-- Problem description --
Write out only the tail of the records, beginning at the line containing "Here are some" and including the last line, exactly as written.

(Provided entries begins)

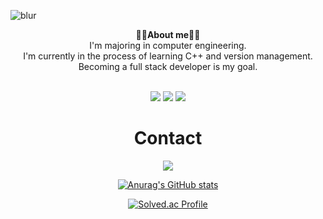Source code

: <p align="center">
  
  ![blur](https://capsule-render.vercel.app/api?type=blur&height=300&color=gradient&text=PROFILE&strokeWidth=2&section=footer&reversal=true&fontAlign=50&stroke=E0E0E0&fontSize=55&textBg=false)
</p>

  




<div align=center>
<strong>🙋‍♂About me🙋‍♂</strong><br>
I'm majoring in computer engineering. <br>
I'm currently in the process of learning C++ and version management. <br>
Becoming a full stack developer is my goal.
<br><br>


  <a href="https://github.com/nohhyun03" target="_blank"><img src="https://img.shields.io/badge/GitHub-100000?style=for-the-badge&logo=github&logoColor=white"/></a>
  <a href="https://velog.io/@nohhyun03/posts" target="_blank"><img src="https://img.shields.io/badge/velog-20C997?style=for-the-badge&logo=velog&logoColor=white"></a>
  <a href="https://instagram.com/03_hyunseok" target="_blank"><img src="https://img.shields.io/badge/instagram-FF0069?style=for-the-badge&logo=instagram&logoColor=white"></a>
  

<h1>Contact</h1>
<p>
  <img src="https://img.shields.io/badge/Gmail-EA4335?style=for-the-badge&&logo=gmail&logoColor=white">



</p>
  
  [![Anurag's GitHub stats](https://github-readme-stats.vercel.app/api?username=nohhyun03)](https://github.com/anuraghazra/github-readme-stats)

  [![Solved.ac Profile](http://mazassumnida.wtf/api/v2/generate_badge?boj=nohhyun0730)](https://solved.ac/nohhyun0730/)
</div>
<!--
**nohhyun03/nohhyun03** is a ✨ _special_ ✨ repository because its `README.md` (this file) appears on your GitHub profile.

Here are some ideas to get you started:

- 🔭 I’m currently working on ...
- 🌱 I’m currently learning ...
- 👯 I’m looking to collaborate on ...
- 🤔 I’m looking for help with ...
- 💬 Ask me about ...
- 📫 How to reach me: ...
- 😄 Pronouns: ...
- ⚡ Fun fact: ...
-->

(Provided entries ends)

-- Answer for the task --
Here are some ideas to get you started:

- 🔭 I’m currently working on ...
- 🌱 I’m currently learning ...
- 👯 I’m looking to collaborate on ...
- 🤔 I’m looking for help with ...
- 💬 Ask me about ...
- 📫 How to reach me: ...
- 😄 Pronouns: ...
- ⚡ Fun fact: ...
-->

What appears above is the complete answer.